Erections in men with SCI are characterized as reflexogenic when the stimulus is tactile or psychogenic when visual, auditory, or memory serve as the stimulus. Since erections are the result of parasympathetic output to the penis arising from S2 to S4, reflexogenic erection is maintained in suprasacral injuries or those not involving the lower motor neurons (LMN).
Cerebrovascular Accidents Cerebrovascular accidents (CVA) are another important cause of sexual dysfunction and, specifically, ED. As with other neurological diseases, the pathophysiology of ED in these patients is multifactorial and related to the physical, psychological, and social consequences of stroke. Sexual complaints in stroke patients include the loss of libido, frequency of sexual intercourse, ED, and sexual satisfaction.

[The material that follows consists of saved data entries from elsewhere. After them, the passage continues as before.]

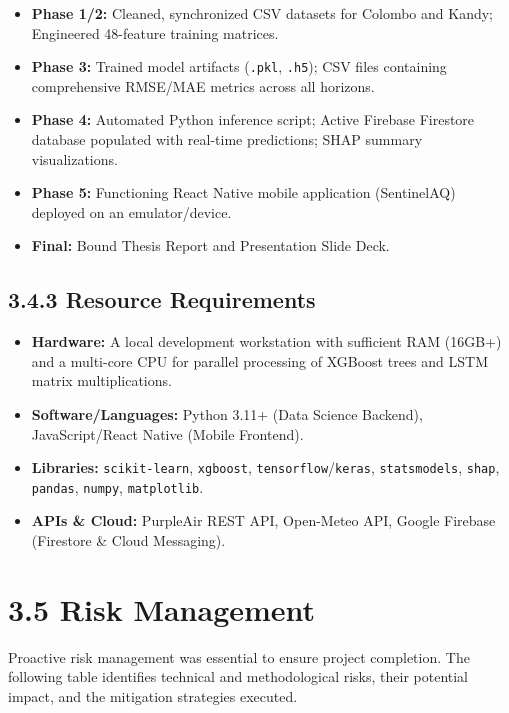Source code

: \begin{itemize}
\tightlist
\item
  \textbf{Phase 1/2:} Cleaned, synchronized CSV datasets for Colombo and
  Kandy; Engineered 48-feature training matrices.
\item
  \textbf{Phase 3:} Trained model artifacts (\texttt{.pkl},
  \texttt{.h5}); CSV files containing comprehensive RMSE/MAE metrics
  across all horizons.
\item
  \textbf{Phase 4:} Automated Python inference script; Active Firebase
  Firestore database populated with real-time predictions; SHAP summary
  visualizations.
\item
  \textbf{Phase 5:} Functioning React Native mobile application
  (SentinelAQ) deployed on an emulator/device.
\item
  \textbf{Final:} Bound Thesis Report and Presentation Slide Deck.
\end{itemize}

\subsection{3.4.3 Resource Requirements}\label{resource-requirements}

\begin{itemize}
\tightlist
\item
  \textbf{Hardware:} A local development workstation with sufficient RAM
  (16GB+) and a multi-core CPU for parallel processing of XGBoost trees
  and LSTM matrix multiplications.
\item
  \textbf{Software/Languages:} Python 3.11+ (Data Science Backend),
  JavaScript/React Native (Mobile Frontend).
\item
  \textbf{Libraries:} \texttt{scikit-learn}, \texttt{xgboost},
  \texttt{tensorflow}/\texttt{keras}, \texttt{statsmodels},
  \texttt{shap}, \texttt{pandas}, \texttt{numpy}, \texttt{matplotlib}.
\item
  \textbf{APIs \& Cloud:} PurpleAir REST API, Open-Meteo API, Google
  Firebase (Firestore \& Cloud Messaging).
\end{itemize}

\section{3.5 Risk Management}\label{risk-management}

Proactive risk management was essential to ensure project completion.
The following table identifies technical and methodological risks, their
potential impact, and the mitigation strategies executed.

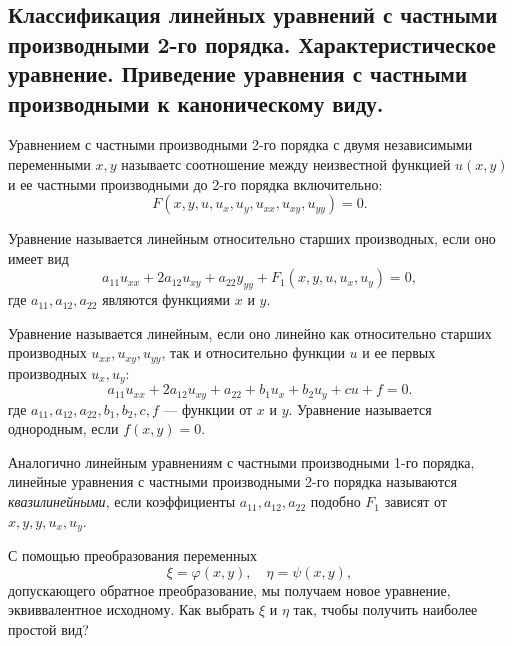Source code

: \subsection{Классификация линейных уравнений с частными производными 2-го порядка. Характеристическое уравнение. Приведение уравнения с частными производными к каноническому виду.}

Уравнением с частными производными 2-го порядка с двумя независимыми переменными $x, y$ называетс соотношение между неизвестной функцией $ u(x, y)$ и ее частными производными до 2-го порядка включительно:
\begin{equation}
	F(x, y, u, u_x, u_y, u_{xx}, u_{xy}, u_{yy}) = 0.
\end{equation}

Уравнение называется линейным относительно старших производных, если оно имеет вид
\begin{equation} \label{SOlineq}
	a_{11} u_{xx} + 2 a_{12} u_{xy} + a_{22} y_{yy} + F_1(x, y, u, u_x, u_y) = 0,
\end{equation}
где $a_{11}, a_{12}, a_{22}$ являются функциями $x$ и $y$.

Уравнение называется линейным, если оно линейно как относительно старших производных $u_{xx}, u_{xy}, u_{yy}$, так и относительно функции $u$ и ее первых производных $u_x, u_y$:
\begin{equation} \label{SOeq}
	a_{11}  u_{xx} + 2 a_{12} u_{xy} + a_{22} + b_1 u_x + b_2 u_y + c u + f = 0. 
\end{equation}
где $a_{11}, a_{12}, a_{22}, b_1, b_2, c, f$ --- функции от $x$ и $y$. Уравнение называется однородным, если $f(x, y) = 0$.

Аналогично линейным уравнениям с частными производными 1-го порядка, линейные уравнения с частными производными 2-го порядка называются \textit{квазилинейными}, если коэффициенты $a_{11}, a_{12}, a_{22}$ подобно $F_1$ зависят от $x, y, y, u_x, u_y$. 

С помощью преобразования переменных
\begin{equation*}
	\xi = \varphi(x, y), \quad \eta = \psi(x, y),
\end{equation*}
допускающего обратное преобразование, мы получаем новое уравнение, эквиввалентное исходному. Как выбрать $\xi$ и $\eta$ так, тчобы получить наиболее простой вид?

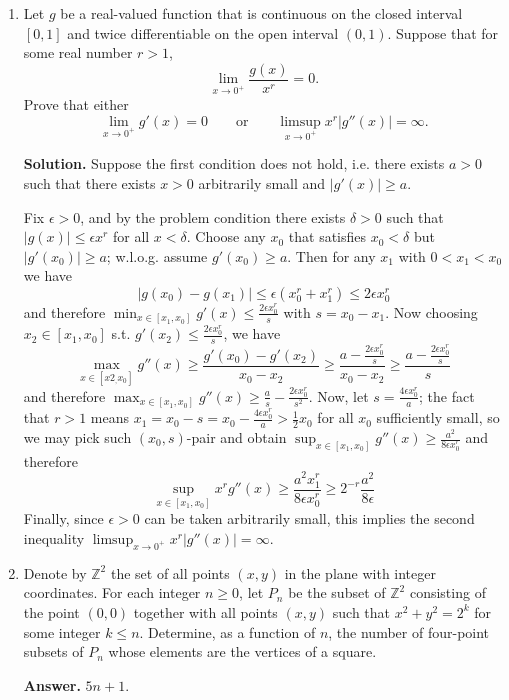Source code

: \documentclass[11pt,a4paper]{article}
\newcommand{\<}{\langle}
\renewcommand{\>}{\rangle}
\begin{document}
\begin{enumerate}
	\item [\textbf{A6}] 
	Let $g$ be a real-valued function that is continuous on the closed interval $[0,1]$ and twice differentiable on the open interval $(0,1)$.  Suppose that for some real number $r>1$,
	\[
	\lim_{x\to 0^+}\frac{g(x)}{x^r} = 0.
	\]Prove that either
	\[
	\lim_{x\to 0^+}g'(x) = 0\qquad\text{or}\qquad \limsup_{x\to 0^+}x^r|g''(x)|= \infty.
	\]
	
	\textbf{Solution.} 
	Suppose the first condition does not hold, i.e. there exists $a > 0$ such that there exists $x>0$ arbitrarily small and $|g'(x)| \ge a$. 
	
	Fix $\epsilon > 0$, and by the problem condition there exists $\delta > 0$ such that $|g(x)|\le \epsilon x^r$ for all $x<\delta$. 
	Choose any $x_0$ that satisfies $x_0 < \delta$ but $|g'(x_0)|\ge a$; w.l.o.g. assume $g'(x_0)\ge a$. 
	Then for any $x_1$ with $0<x_1<x_0$ we have 
	\[
	|g(x_0)-g(x_1)|\le \epsilon(x_0^r+x_1^r)\le 2\epsilon x_0^r
	\]
	and therefore $\min_{x\in [x_1, x_0]}g'(x)\le \frac{2\epsilon x_0^r}{s}$ with $s=x_0-x_1$. 
	Now choosing $x_2\in [x_1, x_0]$ s.t. $g'(x_2)\le  \frac{2\epsilon x_0^r}{s}$, we have 
	\[\max_{x\in [x2_, x_0]}g''(x)\ge \frac{g'(x_0)-g'(x_2)}{x_0-x_2}\ge 
	\frac{a - \frac{2\epsilon x_0^r}{s}}{x_0-x_2}
	\ge \frac{a - \frac{2\epsilon x_0^r}{s}}{s}
	\]
	and therefore $\max_{x\in [x_1, x_0]} g''(x)\ge \frac{a}{s} - \frac{2\epsilon x_0^r}{s^2}$. 
	Now, let $s = \frac{4\epsilon x_0^r}{a}$; 
	the fact that $r > 1$ means $x_1 = x_0 - s = x_0 - \frac{4\epsilon x_0^r}{a} > \frac{1}{2}x_0$ for all $x_0$ sufficiently small, 
	so we may pick such $(x_0, s)$-pair and obtain 
	$
	\sup_{x\in [x_1, x_0]} g''(x)\ge \frac{a^2}{8\epsilon x_0^r}
	$
	and therefore 
	\[
	\sup_{x\in [x_1, x_0]} x^rg''(x) \ge \frac{a^2x_1^r}{8\epsilon x_0^r}\ge 2^{-r}\frac{a^2}{8\epsilon}
	\]
	Finally, since $\epsilon > 0$ can be taken arbitrarily small, this implies the second inequality 
	$\limsup_{x\to 0^+}x^r|g''(x)|= \infty$.
	
	\item [\textbf{B1}] Denote by $\mathbb Z^2$ the set of all points $(x,y)$ in the plane with integer coordinates.  For each integer $n\geq 0$, let $P_n$ be the subset of $\mathbb Z^2$ consisting of the point $(0,0)$ together with all points $(x,y)$ such that $x^2+y^2=2^k$ for some integer $k\leq n$.  Determine, as a function of $n$, the number of four-point subsets of $P_n$ whose elements are the vertices of a square.
	
	\textbf{Answer.} $5n + 1$. 
	

\end{enumerate}
\end{document}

These complaints are most attributable to interpersonal variables, such as the inability to discuss sexuality with a spouse or changed attitude toward sex, but the fear of impotence is a significant variable. Erectile dysfunction increases from 36% prestroke to 76% poststroke, and is associated with the degree of depression poststroke.
In a study that specifically assessed ED in stroke patients, approximately half of stroke patients reported ED.
A more important finding in this study was that preexisting diabetes, hypercholesterolemia, obesity, and smoking increased the prevalence of ED after stroke. The neurogenic component of ED in stroke patients is complex due to the various central structures involved in erectile physiology and the complexity of stroke distributions. Only one study to date has attempted to associate lesions on MRI with sexual dysfunction. Erectile dysfunction was only weakly associated with lesions involving the right pons.
While the specific nature of neurological insults that determine ED in stroke patients is yet to be determined, it is evident that psychosocial factors are an important determinant of sexual dysfunction after stroke.